Global agenda: VE Day

Governments are straining to save their financial systems and shore up their banks, and they are managing to do so – at least in the short term and at great cost.

Money cash Shekels currency 521 (photo credit: Reuters)
Money cash Shekels currency 521
(photo credit: Reuters)
Thursday was May 8, which for Western Europe and North America is VE Day. The Russians, for technical reasons, mark May 9 as VE Day, but it’s essentially the same thing. It marks the formal surrender of Nazi Germany in 1945 and hence Victory in Europe Day – the end of the war in Europe.
By the 21st century, hardly anyone has patience for such ancient recollections, other than the Russians, who did the hard work in crushing the Nazis and lost 20 million people in the process – and, maybe for that reason, seem to have a longer historical memory than their Western peers.
This year, May 8 could be seen as marking a victory in Europe of another sort. Less than two years after the European Monetary Union seemed on the verge of collapse, potentially destroying the European Union itself and the vision of a democratic, liberal Europe that underlies the “European project,” the financial situation on the Old Continent could hardly be more different.

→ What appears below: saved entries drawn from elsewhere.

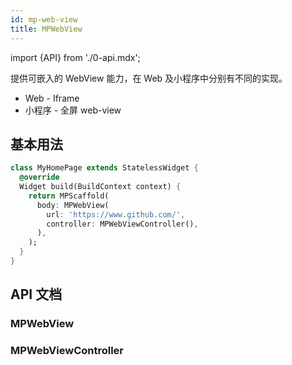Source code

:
 ```yaml
---
id: mp-web-view
title: MPWebView
---
```


import {API} from './0-api.mdx';

提供可嵌入的 WebView 能力，在 Web 及小程序中分别有不同的实现。

* Web - Iframe
* 小程序 - 全屏 web-view 

## 基本用法

```dart
class MyHomePage extends StatelessWidget {
  @override
  Widget build(BuildContext context) {
    return MPScaffold(
      body: MPWebView(
        url: 'https://www.github.com/',
        controller: MPWebViewController(),
      ),
    );
  }
}
```

## API 文档

### MPWebView 

<API name="url" 
     type="String?" 
     desc="网页地址" 
     more="必填" />

<API name="controller" 
     type="MPWebViewController?" 
     desc="WebView 控制器，可用于控制 WebView 行为。" 
     more="非必填" />

### MPWebViewController

<API name="reload" 
     type="void" 
     desc="重新加载网页" 
     more="方法" />

<API name="loadUrl(String url)" 
     type="void" 
     desc="使用新的 url 加载网页" 
     more="方法" />
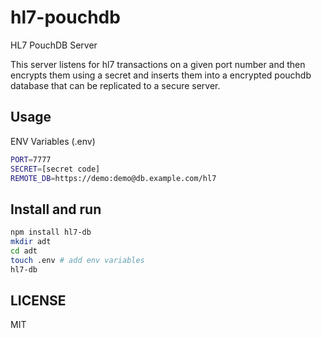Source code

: # hl7-pouchdb

HL7 PouchDB Server

This server listens for hl7 transactions on a given port number and then encrypts them using a secret and inserts them into a encrypted pouchdb database that can be replicated to
a secure server.

## Usage

ENV Variables (.env)

``` sh
PORT=7777
SECRET=[secret code]
REMOTE_DB=https://demo:demo@db.example.com/hl7
```

## Install and run

``` sh
npm install hl7-db
mkdir adt
cd adt
touch .env # add env variables
hl7-db
```

## LICENSE

MIT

The most important and dramatic change is in the bond market, where sovereign debts are traded. Two years ago, countries such as Greece, Ireland and Portugal that had undergone rescues and bailouts were treated as poisonous pariahs in the bond markets, their paper shunned by normal investors and picked at only by professional scavengers.
Larger countries included in the PIIGS group, namely Italy and Spain, were also treated with great suspicion; their bonds had fallen to levels where the yields they offered were several times greater than those offered by German government bonds, the benchmark of European fiscal rectitude.
Yet in recent months, not just Ireland and Portugal, but even Greece – whose previous bondholders had suffered a “haircut” closer to a scalping than a trim – have offered new bonds on the market. They have seen investors falling over themselves to snap up this new paper at yield levels that were lower than those paid by these countries during the boom years prior to 2008. As for Italy and Spain, their bonds keep rising in price, so that the yields on 10-year Italian and Spanish paper is now comfortably below 3 percent – the lowest-ever – and the spread between them and German bonds has also narrowed to historically low levels.
If the bond market is happy, then the equity market is positively ecstatic. Prices in the former crisis countries have soared, and many of the largest investment houses have been recommending European shares as better value than those offered by American or Japanese companies.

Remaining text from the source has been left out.